Si el espectador se acerca a uno de
estos cuadros compuestos por sustracción más que por adición cromática,
provenientes del cielo rectangular negro que también obsesionaba a Rembrandt;
si contempla sus combatientes de ojos inmensos que parecen bajo el efecto de la
belladona, coronados con pájaros vegetales, y elaborados con cuchillas más que
con pinceles, advierte una extraña incandescencia, y lo visita el colorido de
los tejidos de la cultura Paracas que el artista ha incorporado en su fabulario
plástico desde su infancia andina. Lo he visto pintar algunas veces observando
sobre su hombro y sé que la elaboración de estas obras, se asemeja en algo al
proceso de la escritura automática de los surrealistas, técnica que propusieron
para develar el inconsciente, y también que es similar a la representación de
las visiones de los viajeros de algunas plantas sagradas como el yagé, donde el
sueño es tan vigilado como vigilante. Por eso sería oportuno reiterar: ¿no es
la necesaria sublevación del sueño lo que propone Villegas en su arte
figurativo?
Toda crisis de la imaginación antecede
a una explosión barroca. El desbordamiento estético que en América Latina
brilló en la Colonia aún sigue encontrando cultivadores excelsos donde su
exuberancia se hace visceral. Y aunque este estilo prexiste a su radiante
irrupción del siglo XVII, también se renueva en nuestro tiempo distante de su
intención original decorativa, y próximo a una elaboración más esencial, cada
vez que un artista de linaje atemporal decide invadirnos con su ejército
fantasmagórico, y asistiendo a sus creaciones —como en el caso de Villegas— con
una avasalladora grandeza.
En la selva visual que ha construido
cuando realiza su figuración, es fácil advertir las cuidadosas texturas legadas
por el ejercicio inicial del abstraccionismo, y claro, por ese tributo a sus
raíces, cuando pareciera evocar los vestidos de las muñecas de la cultura
Chancay o los trajes de las bailarinas de Ancash, que conoció en su infancia en
Pomabamba, mientras verbalizaba el mundo en quechua, su lengua materna. Y si
miramos con atención estos óleos de guerreros indefensos o sus sublimes peces
fósiles, creemos estar ante una pintura tallada, o mejor, frente a una sutil
escultura en lienzo, siendo víctimas de un artilugio singular.

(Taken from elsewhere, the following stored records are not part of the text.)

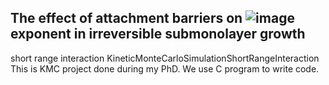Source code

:## The effect of attachment barriers on ![image](https://user-images.githubusercontent.com/42945839/150877896-64f6994a-ddf0-42ed-a5f7-e25daa1fcf36.png)exponent in irreversible submonolayer growth

short range interaction KineticMonteCarloSimulationShortRangeInteraction
This is KMC project done during my PhD. We use C program to write code. 
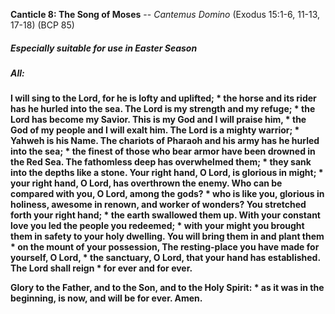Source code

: **Canticle 8: The Song of Moses** -- _Cantemus Domino_ (Exodus 15:1-6, 11-13, 17-18) (BCP 85)
##### Especially suitable for use in Easter Season
##### **All:**
**I will sing to the Lord, for he is lofty and uplifted; \*
the horse and its rider has he hurled into the sea.
The Lord is my strength and my refuge; \*
the Lord has become my Savior.
This is my God and I will praise him, \*
the God of my people and I will exalt him.
The Lord is a mighty warrior; \*
Yahweh is his Name.
The chariots of Pharaoh and his army has he hurled into the sea; \*
the finest of those who bear armor have been drowned in the Red Sea.
The fathomless deep has overwhelmed them; \*
they sank into the depths like a stone.
Your right hand, O Lord, is glorious in might; \*
your right hand, O Lord, has overthrown the enemy.
Who can be compared with you, O Lord, among the gods? \*
who is like you, glorious in holiness,
awesome in renown, and worker of wonders?
You stretched forth your right hand; \*
the earth swallowed them up.
With your constant love you led the people you redeemed; \*
with your might you brought them in safety to your holy dwelling.
You will bring them in and plant them \*
on the mount of your possession,
The resting-place you have made for yourself, O Lord, \*
the sanctuary, O Lord, that your hand has established.
The Lord shall reign \*
for ever and for ever.**

**Glory to the Father, and to the Son, and to the Holy Spirit: \*
as it was in the beginning, is now, and will be for ever. Amen.**
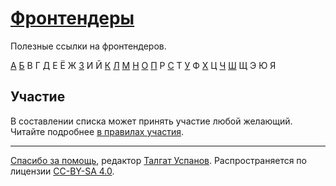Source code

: # [Фронтендеры](Names.md)

Полезные ссылки на фронтендеров.

[А](Names.md#a) [Б](Names.md#b) В Г [Д](Names.md#d) Е Ё Ж [З](Names.md#z) И Й [К](Names.md#k) [Л](Names.md#l) [М](Names.md#m) [Н](Names.md#n) [О](Names.md#o) [П](Names.md#p) Р [С](Names.md#s) Т [У](Names.md#u) Ф [Х](Names.md#h) Ц [Ч](Names.md#ch) [Ш](Names.md#sh) Щ Э Ю Я

## Участие

В составлении списка может принять участие любой желающий. Читайте подробнее [в правилах участия](Contributing.md).

---

[Спасибо за помощь](https://github.com/talgautb/frontender/graphs/contributors), редактор [Талгат Успанов](http://www.gtalk.kz). Распространяется по лицензии [CC-BY-SA 4.0](https://creativecommons.org/licenses/by-sa/4.0).
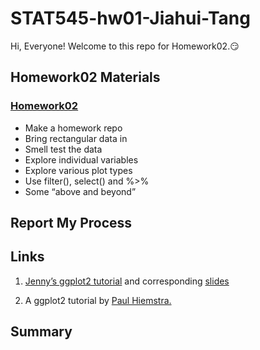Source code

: 
# STAT545-hw01-Jiahui-Tang

Hi, Everyone! Welcome to this repo for Homework02.:smirk:

## Homework02 Materials

### [Homework02](https://stat545.com/hw02_explore-gapminder-dplyr.html)

- Make a homework repo
- Bring rectangular data in
- Smell test the data
- Explore individual variables
- Explore various plot types
- Use filter(), select() and %>%
- Some “above and beyond”

## Report My Process

## Links

1. [Jenny’s ggplot2 tutorial](https://github.com/jennybc/ggplot2-tutorial/blob/master/gapminder-ggplot2-scatterplot.md) and corresponding [slides](https://speakerdeck.com/jennybc/ggplot2-tutorial)

2. A ggplot2 tutorial by [Paul Hiemstra.](http://stcorp.nl/R_course/tutorial_ggplot2.html)

## Summary
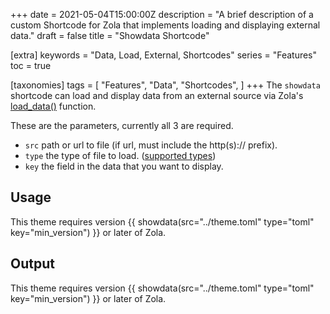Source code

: +++
date = 2021-05-04T15:00:00Z
description = "A brief description of a custom Shortcode for Zola that implements loading and displaying external data."
draft = false
title = "Showdata Shortcode"

[extra]
keywords = "Data, Load, External, Shortcodes"
series = "Features"
toc = true

[taxonomies]
tags = [
    "Features",
    "Data",
    "Shortcodes",
]
+++
The `showdata` shortcode can load and display data from an external source via Zola's [load_data()](https://www.getzola.org/documentation/templates/overview/#load-data) function.

<!-- more -->

These are the parameters, currently all 3 are required.

- `src` path or url to file (if url, must include the http(s):// prefix).
- `type` the type of file to load. ([supported types](https://www.getzola.org/documentation/templates/overview/#load-data))
- `key` the field in the data that you want to display.

## Usage

This theme requires version &#123;&#123; showdata(src="../theme.toml" type="toml" key="min_version") &#125;&#125; or later of Zola.

## Output

This theme requires version {{ showdata(src="../theme.toml" type="toml" key="min_version") }} or later of Zola.
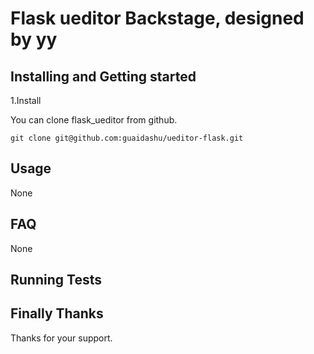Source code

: # **Flask ueditor Backstage, designed by yy**

## Installing and Getting started

1.Install
  
  You can clone flask_ueditor from github.
  
    git clone git@github.com:guaidashu/ueditor-flask.git

## Usage

None

## FAQ

None

## Running Tests

## Finally Thanks 

Thanks for your support.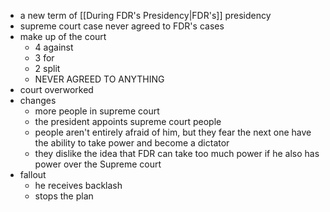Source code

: - a new term of [[During FDR's Presidency|FDR's]] presidency
- supreme court case never agreed to FDR's cases
- make up of the court
	- 4 against
	- 3 for
	- 2 split
	- NEVER AGREED TO ANYTHING
- court overworked
- changes
	- more people in supreme court
	- the president appoints supreme court people
	- people aren't entirely afraid of him, but they fear the next one have the ability to take power and become a dictator
	- they dislike the idea that FDR can take too much power if he also has power over the Supreme court
- fallout
	- he receives backlash
	- stops the plan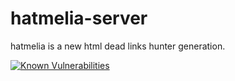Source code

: # hatmelia-server
hatmelia is a new html dead links hunter generation.

            
<a href="https://snyk.io/test/github/deckbsd/hatmelia-server"><img src="https://snyk.io/test/github/deckbsd/hatmelia-server/badge.svg" alt="Known Vulnerabilities" data-canonical-src="https://snyk.io/test/github/deckbsd/hatmelia-server" style="max-width:100%;"></a>

         
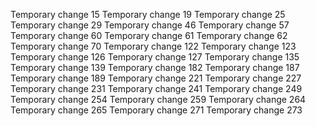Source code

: Temporary change 15
Temporary change 19
Temporary change 25
Temporary change 29
Temporary change 46
Temporary change 57
Temporary change 60
Temporary change 61
Temporary change 62
Temporary change 70
Temporary change 122
Temporary change 123
Temporary change 126
Temporary change 127
Temporary change 135
Temporary change 139
Temporary change 182
Temporary change 187
Temporary change 189
Temporary change 221
Temporary change 227
Temporary change 231
Temporary change 241
Temporary change 249
Temporary change 254
Temporary change 259
Temporary change 264
Temporary change 265
Temporary change 271
Temporary change 273
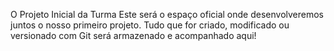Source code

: O Projeto Inicial da Turma
Este será o espaço oficial onde desenvolveremos juntos o nosso primeiro projeto. Tudo que for criado, modificado ou versionado com Git será armazenado e acompanhado aqui!
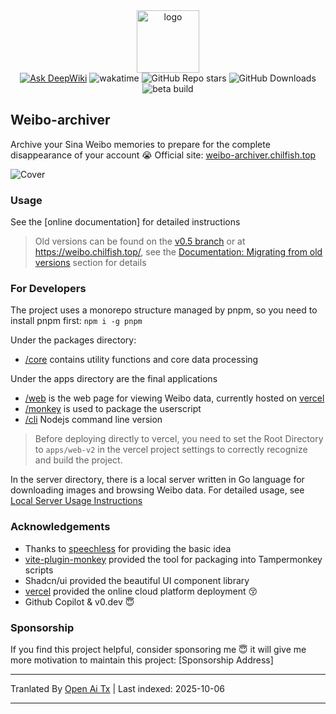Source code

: <div align="center">
  <img
    alt="logo"
    width="100"
    src="https://p.chilfish.top/weibo/icon.webp"
  />

  <div>
    <a href="https://deepwiki.com/Chilfish/Weibo-archiver"><img src="https://deepwiki.com/badge.svg" alt="Ask DeepWiki"></a>
    <img src="https://wakatime.com/badge/user/0842a71f-c026-4b09-8aa0-f8398b4c3423/project/3416f224-f0dc-4b08-805c-af30dbd396b2.svg" alt="wakatime">
    <img alt="GitHub Repo stars" src="https://img.shields.io/github/stars/chilfish/weibo-archiver">
    <img alt="GitHub Downloads" src="https://img.shields.io/github/downloads/chilfish/weibo-archiver/total">
    <img alt="beta build" src="https://github.com/Chilfish/Weibo-archiver/actions/workflows/beta-build.yml/badge.svg">
  </div>
</div>

## Weibo-archiver

Archive your Sina Weibo memories to prepare for the complete disappearance of your account 😭 Official site: [weibo-archiver.chilfish.top](https://weibo-archiver.chilfish.top)

![Cover](https://p.chilfish.top/weibo/cover.webp)

### Usage

See the [online documentation] for detailed instructions

> Old versions can be found on the [v0.5 branch](https://github.com/Chilfish/Weibo-archiver/tree/v0.5) or at https://weibo.chilfish.top/, see the [Documentation: Migrating from old versions](https://weibo-archiver.chilfish.top/docs/intro.html#从旧版本迁移) section for details

### For Developers

The project uses a monorepo structure managed by pnpm, so you need to install pnpm first: `npm i -g pnpm`

Under the packages directory:

- [/core](packages/core/) contains utility functions and core data processing

Under the apps directory are the final applications

- [/web](apps/web-v2/) is the web page for viewing Weibo data, currently hosted on [vercel]
- [/monkey](apps/monkey/) is used to package the userscript
- [/cli](apps/cli) Nodejs command line version

> Before deploying directly to vercel, you need to set the Root Directory to `apps/web-v2` in the vercel project settings to correctly recognize and build the project.

In the server directory, there is a local server written in Go language for downloading images and browsing Weibo data. For detailed usage, see [Local Server Usage Instructions](https://raw.githubusercontent.com/Chilfish/Weibo-archiver/main/server/README.md)

### Acknowledgements

- Thanks to [speechless] for providing the basic idea
- [vite-plugin-monkey] provided the tool for packaging into Tampermonkey scripts
- Shadcn/ui provided the beautiful UI component library
- [vercel] provided the online cloud platform deployment 😚
- Github Copilot & v0.dev 😇

### Sponsorship

If you find this project helpful, consider sponsoring me 😇 it will give me more motivation to maintain this project: [Sponsorship Address]

[releases]: https://raw.githubusercontent.com/Chilfish/Weibo-archiver/monkey/weibo-archiver.user.js
[scripts.zip]: https://github.com/Chilfish/Weibo-archiver/raw/monkey/scripts.zip
[speechless]: https://github.com/meterscao/Speechless
[naive-ui]: https://www.naiveui.com/zh-CN/os-theme
[#1]: https://github.com/Chilfish/Weibo-archiver/issues/1
[#5]: https://github.com/Chilfish/Weibo-archiver/issues/5
[Node.js 官网]: https://nodejs.org/en/download
[vite-plugin-monkey]: https://github.com/lisonge/vite-plugin-monkey
[镜像地址]: https://p.chilfish.top/weibo-archiver.user.js
[项目的 Todo]: https://github.com/Chilfish/Weibo-archiver/issues/7
[赞助地址]: https://chilfish.top/sponsors
[vercel]: https://vercel.com
[使用教程]: https://docs.qq.com/doc/DTWttbXlMUGxZZnZq
[actions]: https://github.com/Chilfish/Weibo-archiver/actions/workflows/beta-build.yml?query=branch:main+event:push+is:success
[微博网页版]: https://weibo.com
[在线文档]: https://weibo-archiver.chilfish.top/docs/


---

Tranlated By [Open Ai Tx](https://github.com/OpenAiTx/OpenAiTx) | Last indexed: 2025-10-06

---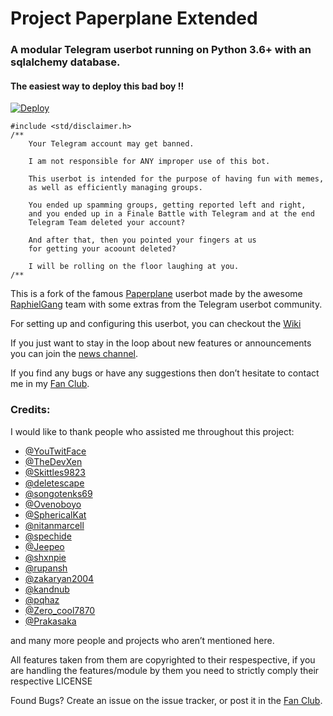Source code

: # Project Paperplane Extended

### **A modular Telegram userbot running on Python 3.6+ with an sqlalchemy database.**

#### The easiest way to deploy this bad boy !!

[![Deploy](https://www.herokucdn.com/deploy/button.svg)](https://heroku.com/deploy?template=https://github.com/noobvishal/Userbot/tree/sql-extended)

    #include <std/disclaimer.h>
    /**
        Your Telegram account may get banned.

        I am not responsible for ANY improper use of this bot.

        This userbot is intended for the purpose of having fun with memes,
        as well as efficiently managing groups.

        You ended up spamming groups, getting reported left and right,
        and you ended up in a Finale Battle with Telegram and at the end
        Telegram Team deleted your account?

        And after that, then you pointed your fingers at us
        for getting your acoount deleted?

        I will be rolling on the floor laughing at you.
    /**

This is a fork of the famous [Paperplane](https://github.com/RaphielGang/Telegram-UserBot) userbot made by the awesome [RaphielGang](https://github.com/RaphielGang) team with some extras from the Telegram userbot community.

For setting up and configuring this userbot, you can checkout the [Wiki](https://telegra.ph/How-to-host-a-Telegram-Userbot-07-24)

If you just want to stay in the loop about new features or
announcements you can join the [news channel](https://t.me/PaperplaneExtended).

If you find any bugs or have any suggestions then don’t hesitate to contact me in my [Fan Club](https://t.me/PaperplaneExtendedChat).

### Credits:

I would like to thank people who assisted me throughout this project:

* [@YouTwitFace](https://github.com/YouTwitFace)
* [@TheDevXen](https://github.com/TheDevXen)
* [@Skittles9823](https://github.com/Skittles9823)
* [@deletescape](https://github.com/deletescape)
* [@songotenks69](https://github.com/songotenks69)
* [@Ovenoboyo](https://github.com/Ovenoboyo)
* [@SphericalKat](https://github.com/ATechnoHazard)
* [@nitanmarcell](https://www.github.com/nitanmarcel)
* [@spechide](https://www.github.com/spechide)
* [@Jeepeo](https://github.com/Jeepeo)
* [@shxnpie](https://github.com/shxnpie)
* [@rupansh](https://github.com/rupansh)
* [@zakaryan2004](https://github.com/zakaryan2004)
* [@kandnub](https://github.com/kandnub)
* [@pqhaz](https://github.com/pqhaz)
* [@Zero_cool7870](https://github.com/jaskaranSM)
* [@Prakasaka](https://github.com/Prakasaka)

and many more people and projects who aren’t mentioned here.

All features taken from them are copyrighted to their respespective, if you are handling the features/module
by them you need to strictly comply their respective LICENSE

Found Bugs? Create an issue on the issue tracker, or post it in the [Fan Club](https://t.me/PaperplaneExtendedChat).
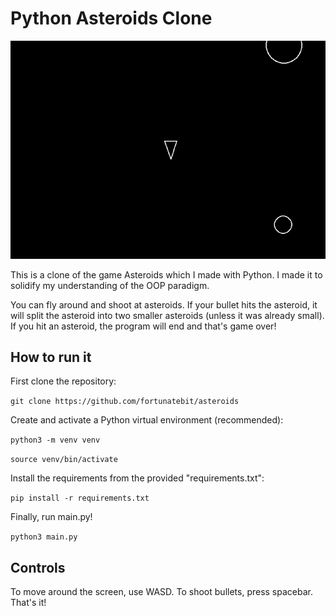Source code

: # Python Asteroids Clone

![Asteroids clone gameplay showcase](asteroids.gif)

This is a clone of the game Asteroids which I made with Python. I made it to solidify my understanding of the OOP paradigm.

You can fly around and shoot at asteroids. If your bullet hits the asteroid, it will split the asteroid into two smaller asteroids (unless it was already small). If you hit an asteroid, the program will end and that's game over!

## How to run it

First clone the repository:

`git clone https://github.com/fortunatebit/asteroids`

Create and activate a Python virtual environment (recommended):

`python3 -m venv venv`

`source venv/bin/activate`

Install the requirements from the provided "requirements.txt":

`pip install -r requirements.txt`

Finally, run main.py!

`python3 main.py`

## Controls

To move around the screen, use WASD. To shoot bullets, press spacebar. That's it!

Brueghel, El Bosco, Blake, Goya y
todos los genios de la alucinación, son pioneros del camino trasegado por
nuestro pintor durante seis décadas, con la diferencia de que los seres tristes
de Villegas no conocen el horror ni la destrucción como las creaturas de sus
predecesores, y además, de que son múltiples, que retoñan como un árbol, y se
funden en forma impasible con poderosos felinos o perturbadoras hechiceras,
aproximándonos en la construcción de sus retratos al universo de Arcimboldo,
pero situándose siempre muy distante de la intención paródica del maestro del
Renacimiento italiano. ¿No será que estos guerreros —como lo he pensado desde
que vi por primera vez uno de sus lienzos originales—, poseen algún secreto
impronunciable, pues de no ser así por qué existe siempre en ellos, como en las
obras de los alquimistas, una invitación al silencio? O para ser más
específicos: ¿no está allí, en el supremo acto de callar, su enseñanza
misteriosa?
Muchas veces he sentido al acercarme a
algún integrante de su bosque de gladiadores rituales, el paso rumoroso del
tiempo. Cuando se contempla una de estas obras que privilegian lo erosivo, que
producen una extraña antigüedad, tenemos la impresión de que algo ocurre sobre
su superficie, y que cada vez que su artífice
emprende un trabajo toma esa nave temporal que se llama memoria, en búsqueda de
un mito de fundación.
¿Es su arte la consumación de una
emboscada de la luz? ¿O de no ser así por qué produce tanta luminiscencia y
parece estar más cerca de nuestros ojos, como puede advertirse al colgar una de
sus obras en una pared con cuadros de otras autorías?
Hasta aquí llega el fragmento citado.